─── Input records

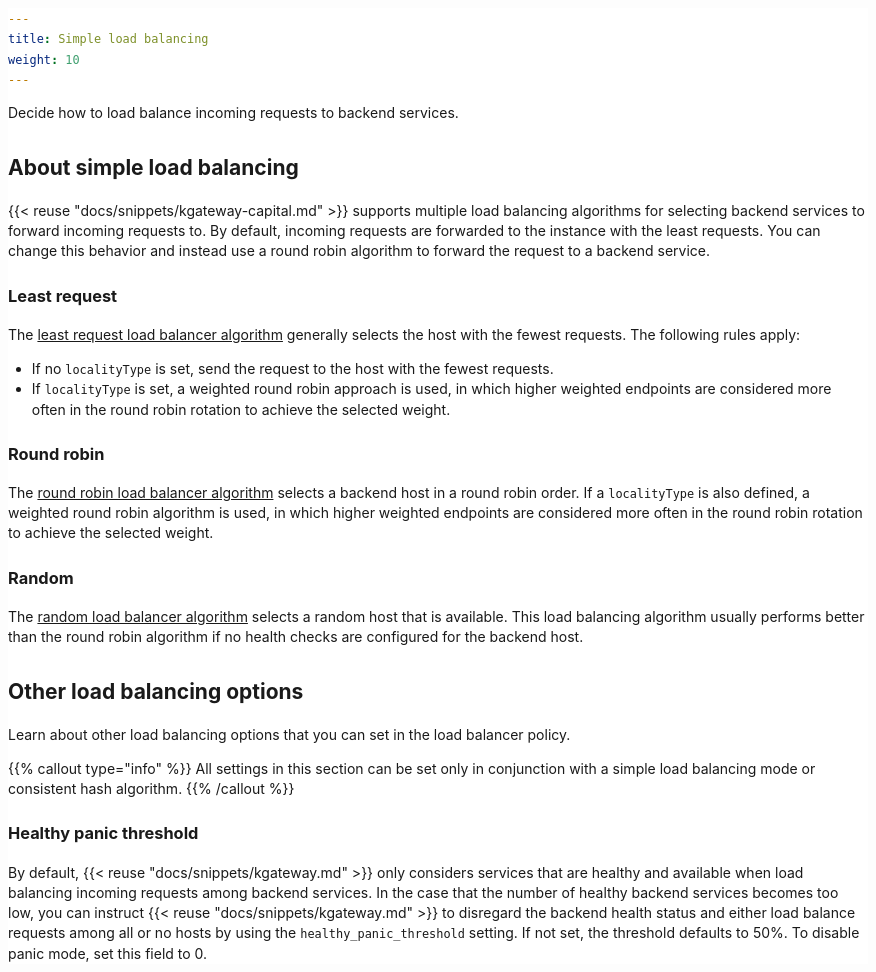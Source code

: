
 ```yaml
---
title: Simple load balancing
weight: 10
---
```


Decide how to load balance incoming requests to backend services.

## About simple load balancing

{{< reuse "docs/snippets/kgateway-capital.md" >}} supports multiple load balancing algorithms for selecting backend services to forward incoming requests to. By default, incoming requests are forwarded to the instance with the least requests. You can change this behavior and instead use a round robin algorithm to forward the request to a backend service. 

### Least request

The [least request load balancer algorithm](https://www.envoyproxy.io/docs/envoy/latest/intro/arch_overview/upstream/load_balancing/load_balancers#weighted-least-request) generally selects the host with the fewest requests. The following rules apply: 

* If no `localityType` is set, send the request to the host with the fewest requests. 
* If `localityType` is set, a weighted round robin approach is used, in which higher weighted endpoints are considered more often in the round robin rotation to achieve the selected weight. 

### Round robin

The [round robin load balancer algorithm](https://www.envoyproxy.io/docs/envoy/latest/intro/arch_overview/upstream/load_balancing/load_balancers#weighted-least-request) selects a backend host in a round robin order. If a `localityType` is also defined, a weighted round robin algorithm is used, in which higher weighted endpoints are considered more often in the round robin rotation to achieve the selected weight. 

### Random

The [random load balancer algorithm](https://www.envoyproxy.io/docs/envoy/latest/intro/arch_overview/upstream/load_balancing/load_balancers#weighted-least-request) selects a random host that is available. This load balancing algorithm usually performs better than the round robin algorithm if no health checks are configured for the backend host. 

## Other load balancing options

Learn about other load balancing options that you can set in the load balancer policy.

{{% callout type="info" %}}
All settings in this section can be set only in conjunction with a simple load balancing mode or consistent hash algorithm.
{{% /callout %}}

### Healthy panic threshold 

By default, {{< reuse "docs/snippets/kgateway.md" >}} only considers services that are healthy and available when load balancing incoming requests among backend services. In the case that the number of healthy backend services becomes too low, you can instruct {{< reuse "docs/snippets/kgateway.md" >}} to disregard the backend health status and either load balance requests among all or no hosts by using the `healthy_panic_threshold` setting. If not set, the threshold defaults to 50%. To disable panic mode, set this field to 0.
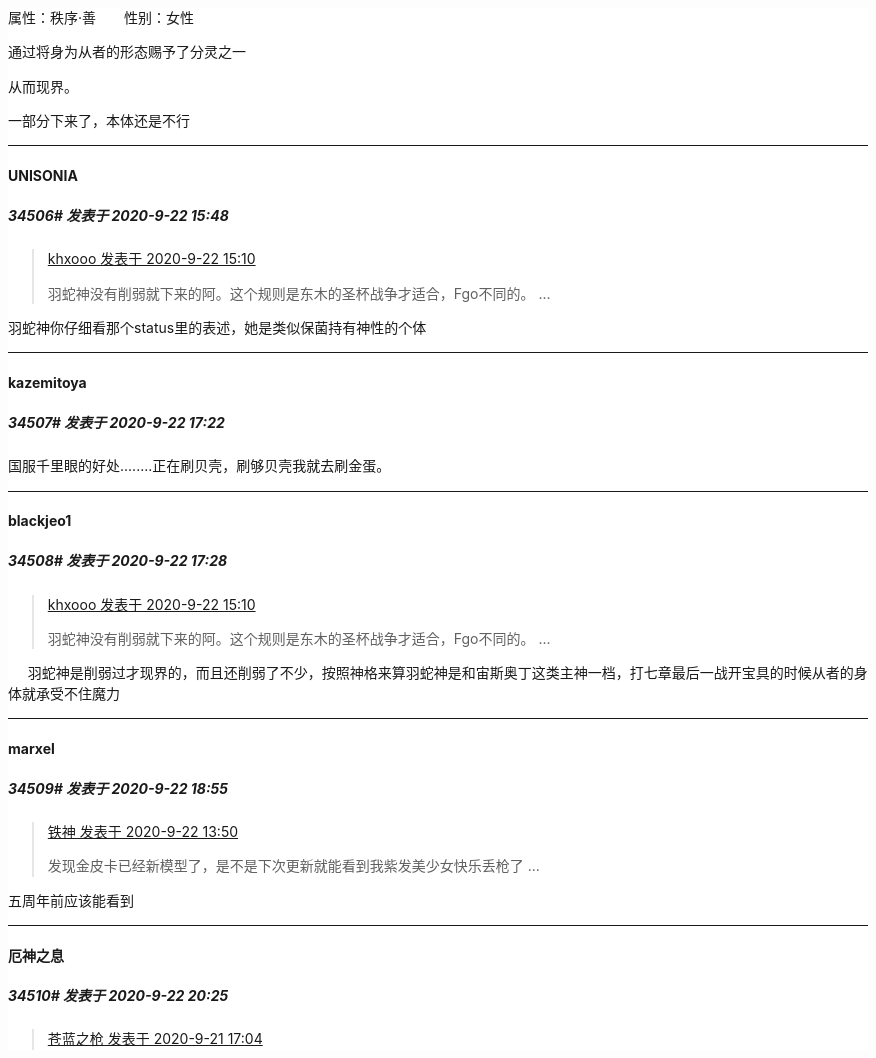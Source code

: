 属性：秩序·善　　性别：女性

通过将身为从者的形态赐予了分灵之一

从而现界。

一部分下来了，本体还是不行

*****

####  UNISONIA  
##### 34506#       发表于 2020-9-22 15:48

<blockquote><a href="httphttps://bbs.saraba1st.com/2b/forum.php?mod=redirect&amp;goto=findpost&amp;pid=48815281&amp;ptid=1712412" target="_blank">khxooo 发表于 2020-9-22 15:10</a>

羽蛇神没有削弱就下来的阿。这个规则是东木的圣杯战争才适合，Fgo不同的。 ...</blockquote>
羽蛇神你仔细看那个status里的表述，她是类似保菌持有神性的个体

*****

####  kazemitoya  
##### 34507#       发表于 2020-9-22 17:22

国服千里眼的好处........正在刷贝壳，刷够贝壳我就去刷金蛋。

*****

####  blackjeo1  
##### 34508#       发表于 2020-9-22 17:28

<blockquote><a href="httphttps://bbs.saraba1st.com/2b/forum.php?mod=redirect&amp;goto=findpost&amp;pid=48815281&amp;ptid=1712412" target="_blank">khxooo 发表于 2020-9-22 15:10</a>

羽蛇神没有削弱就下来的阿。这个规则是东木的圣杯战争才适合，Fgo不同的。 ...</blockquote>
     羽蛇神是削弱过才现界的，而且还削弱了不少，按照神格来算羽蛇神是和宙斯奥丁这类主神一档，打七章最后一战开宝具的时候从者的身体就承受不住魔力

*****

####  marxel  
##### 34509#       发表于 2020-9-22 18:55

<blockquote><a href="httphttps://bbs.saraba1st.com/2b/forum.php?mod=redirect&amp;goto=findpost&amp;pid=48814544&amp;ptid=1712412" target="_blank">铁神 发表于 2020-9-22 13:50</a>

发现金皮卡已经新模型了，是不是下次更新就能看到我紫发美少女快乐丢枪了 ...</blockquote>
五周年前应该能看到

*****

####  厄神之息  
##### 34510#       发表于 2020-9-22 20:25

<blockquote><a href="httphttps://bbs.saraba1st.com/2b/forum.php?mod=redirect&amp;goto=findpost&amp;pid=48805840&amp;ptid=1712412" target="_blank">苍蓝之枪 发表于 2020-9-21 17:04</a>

──────
─── Input records

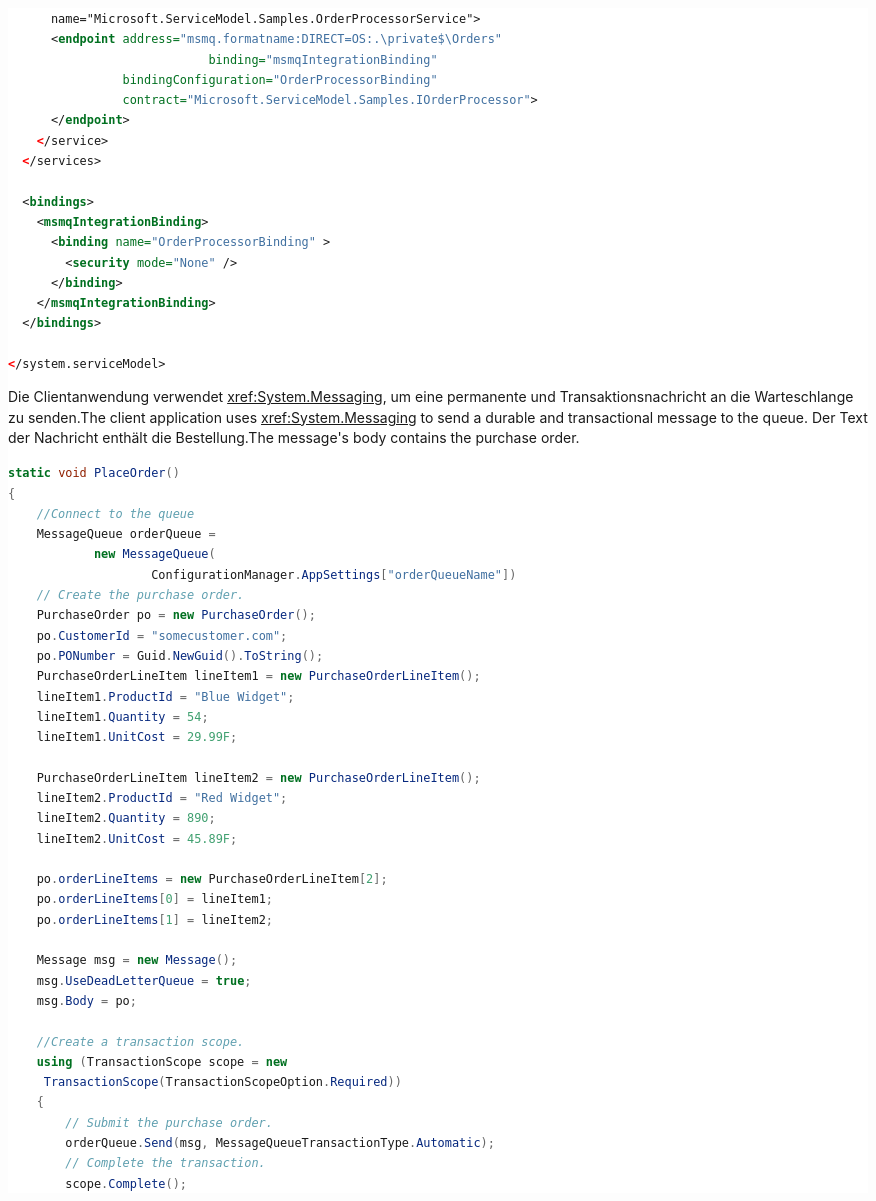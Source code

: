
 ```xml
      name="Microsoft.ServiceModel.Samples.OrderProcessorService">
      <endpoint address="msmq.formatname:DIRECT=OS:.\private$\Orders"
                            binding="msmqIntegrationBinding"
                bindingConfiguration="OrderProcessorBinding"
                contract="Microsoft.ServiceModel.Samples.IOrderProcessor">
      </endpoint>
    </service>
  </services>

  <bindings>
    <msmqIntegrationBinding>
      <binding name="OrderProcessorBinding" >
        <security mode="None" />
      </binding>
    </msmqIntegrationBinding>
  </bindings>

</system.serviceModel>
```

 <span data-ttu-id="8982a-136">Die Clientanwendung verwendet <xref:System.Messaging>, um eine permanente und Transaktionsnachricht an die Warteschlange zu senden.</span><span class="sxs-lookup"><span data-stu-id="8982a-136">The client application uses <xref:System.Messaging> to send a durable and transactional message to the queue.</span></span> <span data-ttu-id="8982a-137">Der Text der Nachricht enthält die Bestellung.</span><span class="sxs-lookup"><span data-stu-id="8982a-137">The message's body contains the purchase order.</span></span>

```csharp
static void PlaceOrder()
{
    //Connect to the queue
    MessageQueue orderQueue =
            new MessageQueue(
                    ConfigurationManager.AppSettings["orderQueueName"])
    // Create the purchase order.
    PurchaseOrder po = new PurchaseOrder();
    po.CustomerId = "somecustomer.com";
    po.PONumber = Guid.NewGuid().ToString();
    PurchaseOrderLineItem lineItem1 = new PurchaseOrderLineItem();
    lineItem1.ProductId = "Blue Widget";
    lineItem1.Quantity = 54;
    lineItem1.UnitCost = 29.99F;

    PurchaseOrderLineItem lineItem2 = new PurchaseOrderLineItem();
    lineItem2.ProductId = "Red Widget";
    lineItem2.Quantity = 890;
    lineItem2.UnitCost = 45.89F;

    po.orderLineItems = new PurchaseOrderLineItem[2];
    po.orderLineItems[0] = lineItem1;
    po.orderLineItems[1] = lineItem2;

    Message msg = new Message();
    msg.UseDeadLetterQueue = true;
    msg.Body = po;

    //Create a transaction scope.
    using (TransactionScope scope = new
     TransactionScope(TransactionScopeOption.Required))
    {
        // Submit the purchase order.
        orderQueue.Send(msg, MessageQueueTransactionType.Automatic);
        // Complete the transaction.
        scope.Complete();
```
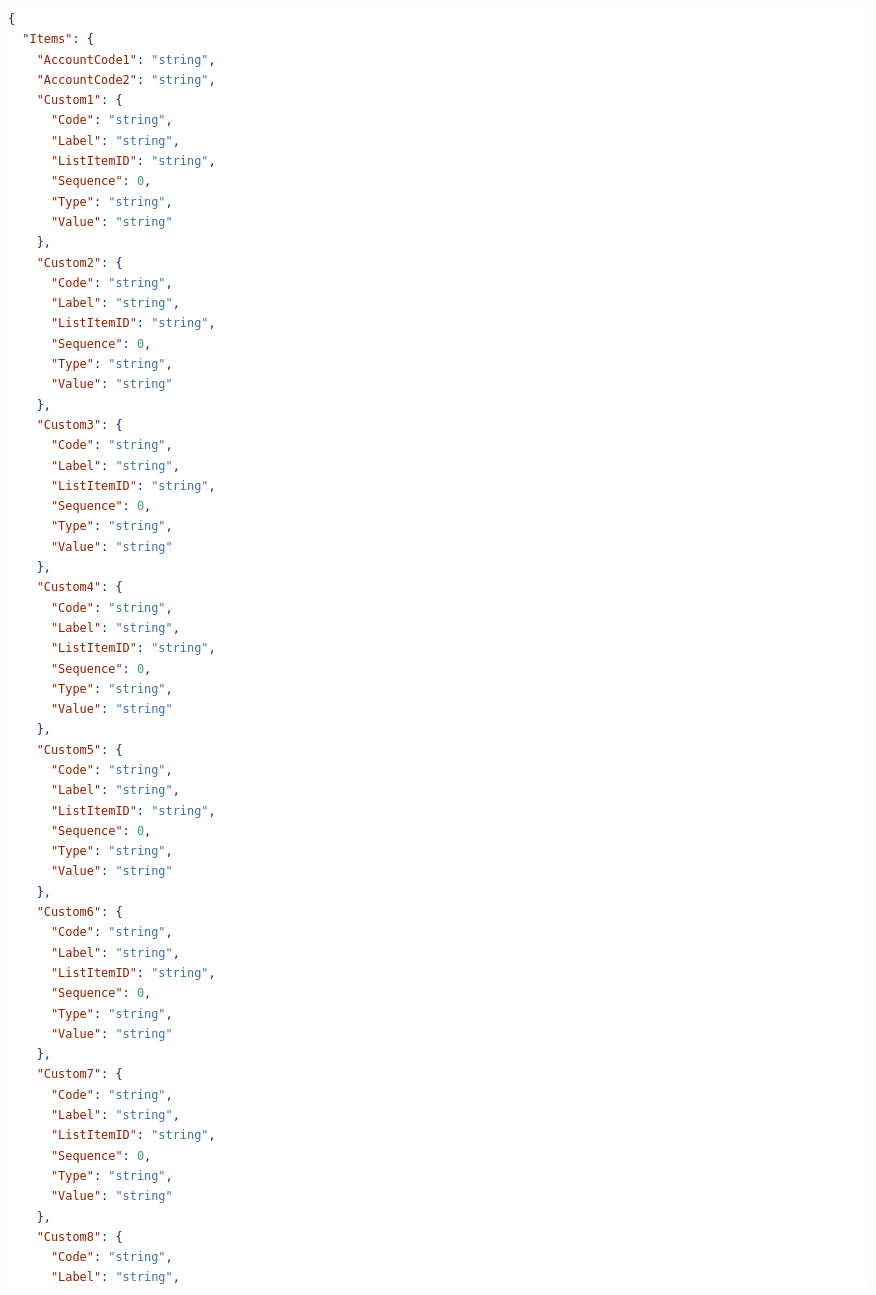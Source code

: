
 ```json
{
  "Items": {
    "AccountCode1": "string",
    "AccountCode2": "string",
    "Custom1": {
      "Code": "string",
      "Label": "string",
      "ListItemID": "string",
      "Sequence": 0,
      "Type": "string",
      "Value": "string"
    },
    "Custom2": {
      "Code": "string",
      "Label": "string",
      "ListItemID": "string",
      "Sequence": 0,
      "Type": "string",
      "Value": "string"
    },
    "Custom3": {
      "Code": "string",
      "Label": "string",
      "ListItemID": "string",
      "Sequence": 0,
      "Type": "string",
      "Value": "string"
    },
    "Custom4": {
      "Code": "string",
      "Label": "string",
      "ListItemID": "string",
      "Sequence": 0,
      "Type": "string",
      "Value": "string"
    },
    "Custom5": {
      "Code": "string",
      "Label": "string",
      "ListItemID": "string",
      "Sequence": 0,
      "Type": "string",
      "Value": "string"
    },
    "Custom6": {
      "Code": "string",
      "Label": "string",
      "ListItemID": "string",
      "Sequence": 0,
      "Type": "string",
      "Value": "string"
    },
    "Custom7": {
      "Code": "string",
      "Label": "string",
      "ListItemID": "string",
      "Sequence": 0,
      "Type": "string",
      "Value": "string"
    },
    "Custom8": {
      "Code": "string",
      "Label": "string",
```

──────

Work instructions :: Only the lines with "often" are needed; find them in the records and copy each one.

Response area ::
* If `localityType` is set, a weighted round robin approach is used, in which higher weighted endpoints are considered more often in the round robin rotation to achieve the selected weight. 
The [round robin load balancer algorithm](https://www.envoyproxy.io/docs/envoy/latest/intro/arch_overview/upstream/load_balancing/load_balancers#weighted-least-request) selects a backend host in a round robin order. If a `localityType` is also defined, a weighted round robin algorithm is used, in which higher weighted endpoints are considered more often in the round robin rotation to achieve the selected weight. 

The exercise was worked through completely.